Like me, many survivors of the sex trade don’t have happy, “sex work is work” accounts of the industry. Instead, we are more likely to carry tales of the degradation, exploitation, and abuse that goes on behind the red lights. After we leave, we talk about the pimps, the daily sexual abuse, and the fact that illegal, regulated, and decriminalized brothels are nearly the same. We speak about the realities of sex trafficking and of the exploitation of minors, and how the majority of the women we worked with couldn’t give a monkey’s ass about labor rights. They just wanted out.

Ours are the voices that are not heard until we leave the industry. Ours are the voices of those who are trafficked, coerced, exploited, addicted, or groomed as minors. We don’t tend to feature in sex work surveys and discussions about the intersections with queerness and Marxism. (Marx recognized prostitution as oppression, by the way.) When we do feature in research, there is a flurry of action to bury it or discredit the researcher, especially if the research is a woman (and, Goddess forbid, a suspected radical feminist). Many stories of survivors, particularly those from existing decriminalized regimes, don’t fit the “sex work as work” rhetoric or the sanitized language of worker’s rights where rape becomes an occupational hazard. Survivors also very rarely support the push for full decriminalization. Funny, that.

Ours are the voices that are not heard until we leave the industry.

And so we must be silenced because our lived experiences clearly do not fit into the sexually liberated, “my body my choice” packaging. Instead, we must be lying. This is gaslighting and victim shaming at its worst. As I unfortunately remember all too well as a childhood sexual abuse survivor, being told to be quiet or that your own understanding of your experience is invalid can be as emotionally traumatic as the abuse itself. It must be considered that those who attempt to silence survivors in this way know exactly what they are doing.

When Rachel Moran, author of the bestselling book Paid For and founder of SPACE International, went public with her blisteringly raw memoir (and successfully aided the campaign to make purchasing sex illegal in Ireland), the abuse she received was intense. She was accused of lying so much and so often that sex worker lobbyists can now tell me with a straight face that she was discredited years ago, even though this is false. (Moran has since proven her background, though the fact that she had to do so is discouraging.)

When pro-prostitution campaigners deny and downplay the daily abuse that takes place, they are erasing abuse and siding with the perpetrators. Disagreeing about exact policies is one thing, but to attack and shame survivors who have finally broken through their silence to speak publicly? That’s a whole other level of nasty.

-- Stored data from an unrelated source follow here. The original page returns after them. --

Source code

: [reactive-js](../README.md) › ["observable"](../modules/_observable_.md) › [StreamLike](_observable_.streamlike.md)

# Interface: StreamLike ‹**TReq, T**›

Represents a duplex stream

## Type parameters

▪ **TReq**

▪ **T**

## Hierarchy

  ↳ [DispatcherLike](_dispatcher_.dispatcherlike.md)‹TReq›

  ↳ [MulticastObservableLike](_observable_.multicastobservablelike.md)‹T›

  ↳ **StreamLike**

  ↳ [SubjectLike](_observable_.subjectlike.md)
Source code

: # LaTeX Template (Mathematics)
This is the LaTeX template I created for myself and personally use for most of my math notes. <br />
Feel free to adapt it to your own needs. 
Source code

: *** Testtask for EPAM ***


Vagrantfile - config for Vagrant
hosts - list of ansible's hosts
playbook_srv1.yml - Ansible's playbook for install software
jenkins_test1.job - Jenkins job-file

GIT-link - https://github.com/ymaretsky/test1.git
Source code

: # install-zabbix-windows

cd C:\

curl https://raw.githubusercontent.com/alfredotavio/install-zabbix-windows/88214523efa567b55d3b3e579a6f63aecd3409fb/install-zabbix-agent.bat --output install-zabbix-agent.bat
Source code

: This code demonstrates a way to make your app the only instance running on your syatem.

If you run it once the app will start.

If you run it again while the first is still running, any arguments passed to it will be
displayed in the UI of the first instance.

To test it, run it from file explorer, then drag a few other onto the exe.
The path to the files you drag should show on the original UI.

While many of the online attacks I have suffered so far have been relatively small, I’ve been told to expect that it will get worse if I continue to speak.

Good. Bring it on.

I have been silent for too long: when my uncle sexually groomed me, when my ex raped me, when strangers groped me in the street, and when I was exploited by older men while still a teenager. I will not remain silent about sex trade abuse, not when there are so many women and children still stuck within it.

Our voices need to be heard — if only to provide hope to those still caught in global sexual exploitation. Freedom is possible but sometimes it means speaking out even when they tell you to shut up.